Diversi i fattori di rischio che “predispongono” la futura mamma alla depressione nel corso della gravidanza e, successivamente, fino ad un anno dal parto. Sicuramente avere una avuta una storia di depressione nel passato può facilitare la comparsa del disturbo. La mancanza di sonno e l’intolleranza al dolore sono altri elementi da non sottovalutare. La stabilità può essere persa soprattutto in donne con una tendenza al perfezionismo e al controllo in quanto, proprio per l’ingestibilità della nuova condizione, diviene complicato guardare al cambiamento del proprio corpo e del proprio umore con la tranquillità razionale che meritano. Inoltre è fondamentale il contesto sociale in cui la futura mamma vive. Necessita della comprensione di coloro che la circondano, dell’empatia del proprio partner affinché possa non sentirsi sola in questo mutamento psicofisico. Le ricerche hanno anche dimostrato che – nonostante l’incidenza maggiore venga riscontrata in donne da un livello socioeconomico più disagiato – sono in ascesa i dati di puerpere in depressione appartenenti ad una classe sociale medio-alta.

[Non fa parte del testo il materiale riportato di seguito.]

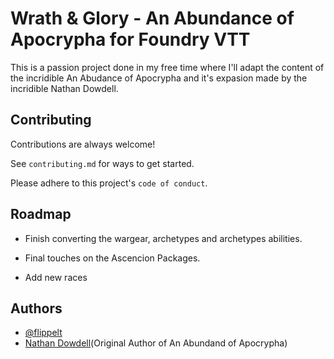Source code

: # Wrath & Glory - An Abundance of Apocrypha for Foundry VTT
This is a passion project done in my free time where I'll adapt the content of the incridible An Abudance of Apocrypha and it's expasion made by the incridible Nathan Dowdell.

## Contributing

Contributions are always welcome!

See `contributing.md` for ways to get started.

Please adhere to this project's `code of conduct`.

## Roadmap

- Finish converting the wargear, archetypes and archetypes abilities.

- Final touches on the Ascencion Packages.
- Add new races
## Authors

- [@flippelt](https://www.github.com/flippelt)
- [Nathan Dowdell](https://twitter.com/n01h3r3)(Original Author of An Abundand of Apocrypha)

Bisogna anche accennare alla maternity blues. Si tratta di un disturbo parafisiologico che tocca tra il 50 e l’80 percento delle mamme. È imputabile alle variazioni ormonali a cui sono soggette nella settimana successiva al parto. È la fase dell’elaborazione del distacco dal feto e della coscienza della realtà del bambino e dei suoi bisogni. Lo “stress” può perdurare fino a tre settimane nelle donne non affette da depressione. Un’anamnesi psicopatologica positiva a questo disturbo potrebbe, infatti, far prolungare questa fase con gravi danni all’equilibrio della neomamma.

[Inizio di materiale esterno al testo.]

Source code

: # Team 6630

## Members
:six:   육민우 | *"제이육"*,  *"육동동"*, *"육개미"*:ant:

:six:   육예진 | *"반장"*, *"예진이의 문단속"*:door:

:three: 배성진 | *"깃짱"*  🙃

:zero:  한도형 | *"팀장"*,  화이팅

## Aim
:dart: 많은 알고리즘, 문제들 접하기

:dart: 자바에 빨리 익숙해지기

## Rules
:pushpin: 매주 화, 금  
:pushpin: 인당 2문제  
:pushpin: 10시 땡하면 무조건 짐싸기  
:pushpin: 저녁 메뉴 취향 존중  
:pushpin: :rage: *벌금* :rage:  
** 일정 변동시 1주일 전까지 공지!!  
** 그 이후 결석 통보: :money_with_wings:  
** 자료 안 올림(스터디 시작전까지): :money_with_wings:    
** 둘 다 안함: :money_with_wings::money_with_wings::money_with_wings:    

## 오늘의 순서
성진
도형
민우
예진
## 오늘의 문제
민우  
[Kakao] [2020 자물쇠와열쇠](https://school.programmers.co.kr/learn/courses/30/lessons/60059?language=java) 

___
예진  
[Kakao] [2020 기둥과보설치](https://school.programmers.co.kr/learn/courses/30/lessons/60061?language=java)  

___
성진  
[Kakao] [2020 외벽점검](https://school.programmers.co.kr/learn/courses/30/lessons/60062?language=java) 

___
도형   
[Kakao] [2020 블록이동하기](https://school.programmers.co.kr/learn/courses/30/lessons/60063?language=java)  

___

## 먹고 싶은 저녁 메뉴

“La depressione in gravidanza è un fenomeno molto frequente- conferma Irene Cetin, direttore dell’Unità operativa di ostetricia e ginecologia dell’ospedale Luigi Sacco- che può manifestarsi anche in donne in cui i fattori di rischio sono limitati o che non hanno avuto particolari problematiche durante tutto il periodo della maternità. Questo avviene, poiché la gravidanza è un momento in cui si verificano nel corpo della donna, forti alterazioni ormonali che la rendono particolarmente recettiva e sensibile agli eventi esterni, causando variazioni nel tono dell’umore con stati di tristezza, malinconia e pianto fino, nei casi più importanti, alla depressione. Con il parto, la donna diventa improvvisamente consapevole degli enormi cambiamenti avvenuti sia nel suo corpo, sia nella relazione emotivo- affettiva nella quale l’attenzione prima focalizzata su di sé viene proiettata interamente sul bambino, sia nella quotidianità ritrovandosi a gestire, spesso sola e senza supporto familiare, tutte le responsabilità e incombenze di una nuova vita. Condizioni tutte che aumentano le difficoltà ad accettare il ruolo di mamma“.